Posted: Tuesday, November 18th, 2008 @ 8:38 am by mick@sfresidence.com
Filed under: San Francisco Real Estate WEEKLY Market Update (City Reports)
Read what Rick Turley, President of Coldwell Banker, San Francisco/Peninsula says in his latest weekly report:
What we are enduring is no longer a national economic crisis. We are full swing in a global financial crisis that has affected at least 11 countries around the world. Brazil, China, Germany, Iceland, India, Japan, Russia, Saudi Arabia, South Africa and the United Kingdom are now all reporting economic declines and many experts agree that their woes are a direct result of the U.S. housing decline.
World leaders gathered in Washington on Friday to talk about what is needed to get the global economy back on track.
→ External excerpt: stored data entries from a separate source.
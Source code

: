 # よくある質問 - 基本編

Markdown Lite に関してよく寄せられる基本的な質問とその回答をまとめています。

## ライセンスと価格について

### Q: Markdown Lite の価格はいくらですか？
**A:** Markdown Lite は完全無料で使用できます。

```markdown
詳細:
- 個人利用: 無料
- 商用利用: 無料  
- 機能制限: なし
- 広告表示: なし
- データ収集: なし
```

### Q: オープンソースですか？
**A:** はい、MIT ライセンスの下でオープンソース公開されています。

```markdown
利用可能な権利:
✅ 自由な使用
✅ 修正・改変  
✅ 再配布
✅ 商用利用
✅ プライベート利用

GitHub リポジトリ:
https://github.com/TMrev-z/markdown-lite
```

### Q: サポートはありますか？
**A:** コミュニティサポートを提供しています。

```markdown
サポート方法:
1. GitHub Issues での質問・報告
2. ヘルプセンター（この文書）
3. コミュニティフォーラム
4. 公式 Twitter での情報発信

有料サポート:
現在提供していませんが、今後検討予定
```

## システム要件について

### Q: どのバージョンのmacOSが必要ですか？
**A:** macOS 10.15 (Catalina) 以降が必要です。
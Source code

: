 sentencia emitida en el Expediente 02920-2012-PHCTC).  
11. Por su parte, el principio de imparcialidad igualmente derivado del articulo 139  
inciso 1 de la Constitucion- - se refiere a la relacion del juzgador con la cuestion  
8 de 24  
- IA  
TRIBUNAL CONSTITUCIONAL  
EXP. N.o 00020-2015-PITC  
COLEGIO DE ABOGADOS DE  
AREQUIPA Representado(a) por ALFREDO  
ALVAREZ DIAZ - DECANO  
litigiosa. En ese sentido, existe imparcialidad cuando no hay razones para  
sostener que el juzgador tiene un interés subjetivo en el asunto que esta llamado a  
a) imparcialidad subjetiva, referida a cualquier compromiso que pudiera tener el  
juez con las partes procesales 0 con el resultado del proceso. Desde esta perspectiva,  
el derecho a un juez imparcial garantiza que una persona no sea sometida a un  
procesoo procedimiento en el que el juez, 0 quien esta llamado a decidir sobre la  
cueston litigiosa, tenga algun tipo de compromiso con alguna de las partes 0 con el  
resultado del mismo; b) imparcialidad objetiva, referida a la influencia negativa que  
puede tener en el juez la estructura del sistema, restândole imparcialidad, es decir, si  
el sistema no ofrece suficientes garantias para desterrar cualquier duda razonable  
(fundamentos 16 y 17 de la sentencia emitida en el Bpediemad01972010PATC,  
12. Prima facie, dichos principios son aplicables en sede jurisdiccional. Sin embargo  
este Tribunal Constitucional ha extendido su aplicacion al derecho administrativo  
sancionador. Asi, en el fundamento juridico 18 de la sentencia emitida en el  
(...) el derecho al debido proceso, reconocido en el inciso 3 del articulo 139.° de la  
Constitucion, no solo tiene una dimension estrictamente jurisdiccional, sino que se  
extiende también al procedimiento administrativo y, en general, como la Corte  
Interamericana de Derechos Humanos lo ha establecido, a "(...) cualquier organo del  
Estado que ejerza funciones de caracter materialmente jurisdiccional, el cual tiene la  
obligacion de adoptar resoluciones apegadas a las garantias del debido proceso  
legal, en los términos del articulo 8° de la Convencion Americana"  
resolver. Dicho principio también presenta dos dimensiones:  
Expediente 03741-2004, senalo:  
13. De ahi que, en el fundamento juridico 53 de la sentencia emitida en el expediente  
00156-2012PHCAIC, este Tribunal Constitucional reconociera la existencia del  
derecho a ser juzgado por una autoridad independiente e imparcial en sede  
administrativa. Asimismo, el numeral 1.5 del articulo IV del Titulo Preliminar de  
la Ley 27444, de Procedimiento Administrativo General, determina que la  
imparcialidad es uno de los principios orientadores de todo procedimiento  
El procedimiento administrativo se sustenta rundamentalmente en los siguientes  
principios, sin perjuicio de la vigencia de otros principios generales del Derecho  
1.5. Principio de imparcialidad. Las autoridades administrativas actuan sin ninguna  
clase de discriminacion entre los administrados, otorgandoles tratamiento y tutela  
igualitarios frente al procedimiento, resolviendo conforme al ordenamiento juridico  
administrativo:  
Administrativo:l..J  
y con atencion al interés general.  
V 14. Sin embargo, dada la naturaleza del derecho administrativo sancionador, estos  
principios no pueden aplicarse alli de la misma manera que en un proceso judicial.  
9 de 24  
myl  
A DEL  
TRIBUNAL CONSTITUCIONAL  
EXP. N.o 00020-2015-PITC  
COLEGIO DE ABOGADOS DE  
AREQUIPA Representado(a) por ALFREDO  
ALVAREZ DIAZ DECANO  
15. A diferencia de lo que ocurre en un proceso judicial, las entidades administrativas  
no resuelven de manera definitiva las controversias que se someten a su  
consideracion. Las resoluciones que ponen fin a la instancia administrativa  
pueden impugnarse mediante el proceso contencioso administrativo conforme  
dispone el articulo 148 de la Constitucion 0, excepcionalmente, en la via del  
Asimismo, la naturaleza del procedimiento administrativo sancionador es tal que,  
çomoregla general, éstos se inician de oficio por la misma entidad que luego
Leaders from the Group of 20, which includes the United States, members of the European Union, China, Saudi Arabia and Brazil, agreed to the summit late last month at the height of the global financial crisis.
Our government continues to struggle with finding a solid, coherent plan to give necessary aid to the troubled credit and housing sectors. The administration is still working on the best way to deploy the remaining money in the $700 billion financial rescue plan passed last month. Treasury Secretary Henry Paulson said Wednesday that the government will no longer buy troubled mortgage backed securities—the original intent of the legislation—and will mainly focus on injecting money into the financial sector.
The stock market continues its frenetically sharp swings. This week brought further poor unemployment numbers, and then disappointing retail sales which were off, the resulting fear causing sell-offs, which ultimately attracted buyers taking advantage of lower stock prices. Sounds familiar, right? Each week for more than a month and a half, it’s been about the same story on Wall Street.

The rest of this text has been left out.